La diversité des essences n’est pas forcément plus élevée dans une réserve que dans une forêt gérée de manière naturelle. Par exemple, comme son nom l’indique, la réserve du "Bois de Chênes", près de Nyon (VD), renferme de nombreux chênes. Ils ne sont toutefois pas le résultat d’une dynamique naturelle, mais le produit d’anciennes méthodes sylvicoles dont les traces sont encore bien visibles. Les souches coupées et les peuplements à forte proportion de chênes indiquent que par le passé, cette forêt était exploitée en taillis sous futaie. On y laissait vieillir certains chênes et on ne les abattait que lorsqu’ils avaient atteint un diamètre suffisant pour donner du bois d’œuvre. Entre-temps, le bois de feu était récolté tous les 30 ans dans la strate inférieure. Le "Bois de Chênes" renferme encore d’autres essences témoignant de ces pratiques culturales, dont des arbustes comme le cytise et le cornouiller mâle ou des résineux tels que l’épicéa, le sapin, le mélèze et le douglas. On y a même planté du peuplier d’Amérique destiné à une fabrique d’allumettes située à proximité.

L’ambivalence du hêtre

En 1961, la commune vaudoise de Grenolier a cédé l’usufruit du "Bois de Chênes" au canton, qui a édicté en 1966 une ordonnance mettant sous protection 160 hectares de forêt et de prairie forestière. Depuis lors, le hêtre est en forte progression, comme dans toutes les autres régions suisses de basse altitude. Peter Brang, collaborateur à l’Institut fédéral de recherches sur la forêt, la neige et le paysage (WSL) et co-auteur d’un ouvrage publié en allemand sur un demi-siècle de développement naturel dans les forêts suisses (Waldreservate. 50 Jahre natürliche Waldentwicklung in der Schweiz, Haupt, 2011), esquisse la macroévolution en ces termes: "Le hêtre possède une couronne dense et projette beaucoup d’ombre, faisant ainsi pression sur de nombreuses autres essences. La diversité recule ainsi peu à peu.
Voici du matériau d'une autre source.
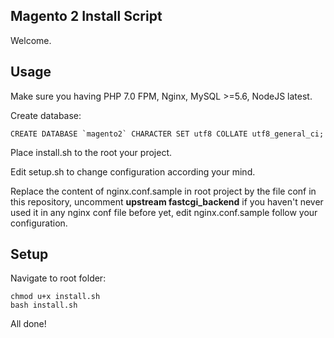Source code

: Magento 2 Install Script
---
 
Welcome.
 
Usage
---

Make sure you having PHP 7.0 FPM, Nginx, MySQL >=5.6, NodeJS latest.

Create database:

```
CREATE DATABASE `magento2` CHARACTER SET utf8 COLLATE utf8_general_ci;
```

Place install.sh to the root your project.

Edit setup.sh to change configuration according your mind.

Replace the content of nginx.conf.sample in root project by the file conf in this repository, uncomment **upstream fastcgi_backend** if you haven't never used it in any nginx conf file before yet, edit nginx.conf.sample follow your configuration.
 
Setup
---

Navigate to root folder:
 
```
chmod u+x install.sh
bash install.sh
```

All done!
Par contre, la quantité de bois mort augmente fortement, et avec elle le nombre d'espèces d'insectes, d'oiseaux et de champignons qui en dépendent. Avec le temps, quand la génération de hêtres en train de pousser et de vieillir cédera sa place, les essences devraient recommencer à se diversifier, surtout après des perturbations comme des déracinements dus au vent."

La richesse en espèces observée à un moment donné dans une forêt naturelle ne représente donc qu'un instantané d'un film sans fin, qui tourne longtemps au ralenti, puis semble soudain accélérer lorsque les événements se précipitent suite à une tempête ou un incendie. Alors que dans une forêt de production avec ses abattages systématiques, le film s'interrompt brutalement avant même que tous les protagonistes ne soient entrés en scène.